* TASK BRIEF
Among the entries below, one stretch runs from the line that contains "For your convenience, I" through the line that contains "2. **Card, Account, Transaction**: Represent". Repeat that stretch exactly, ends included, and only that.

* Document images with source code
========
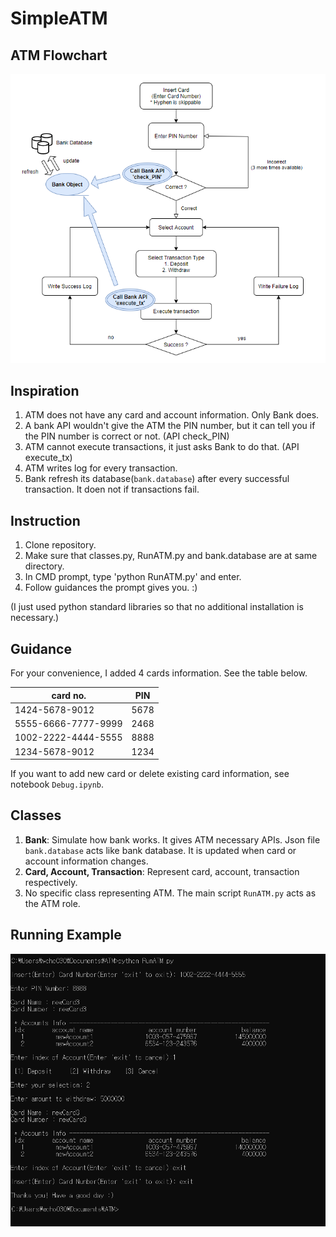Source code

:# SimpleATM

## ATM Flowchart
![Alt text](https://github.com/PablitoCho/SimpleATM/blob/main/images/Flowchart.PNG?raw=true "Flowchart")

## Inspiration
 1. ATM does not have any card and account information. Only Bank does.
 2. A bank API wouldn't give the ATM the PIN number, but it can tell you if the PIN number is correct or not. (API check_PIN)
 3. ATM cannot execute transactions, it just asks Bank to do that. (API execute_tx)
 4. ATM writes log for every transaction.
 5. Bank refresh its database(`bank.database`) after every successful transaction. It doen not if transactions fail.

## Instruction
 1. Clone repository.
 2. Make sure that classes.py, RunATM.py and bank.database are at same directory.
 3. In CMD prompt, type 'python RunATM.py' and enter.
 4. Follow guidances the prompt gives you. :)

 (I just used python standard libraries so that no additional installation is necessary.)

## Guidance
 For your convenience, I added 4 cards information. See the table below.

| card no.   |      PIN    |
|----------|:-------------:|
| 1424-5678-9012 |  5678 |
| 5555-6666-7777-9999 | 2468 |
| 1002-2222-4444-5555 | 8888 |
| 1234-5678-9012 | 1234 |

If you want to add new card or delete existing card information, see notebook `Debug.ipynb`.

## Classes
 1. **Bank**: Simulate how bank works. It gives ATM necessary APIs. Json file `bank.database` acts like bank database. It is updated when card or account information changes.
 2. **Card, Account, Transaction**: Represent card, account, transaction respectively.
 3. No specific class representing ATM. The main script `RunATM.py` acts as the ATM role. 

## Running Example
![Alt text](https://github.com/PablitoCho/SimpleATM/blob/main/images/Running.png?raw=true "CMD Example")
========
* RESULT
 For your convenience, I added 4 cards information. See the table below.

| card no.   |      PIN    |
|----------|:-------------:|
| 1424-5678-9012 |  5678 |
| 5555-6666-7777-9999 | 2468 |
| 1002-2222-4444-5555 | 8888 |
| 1234-5678-9012 | 1234 |

If you want to add new card or delete existing card information, see notebook `Debug.ipynb`.

## Classes
 1. **Bank**: Simulate how bank works. It gives ATM necessary APIs. Json file `bank.database` acts like bank database. It is updated when card or account information changes.
 2. **Card, Account, Transaction**: Represent card, account, transaction respectively.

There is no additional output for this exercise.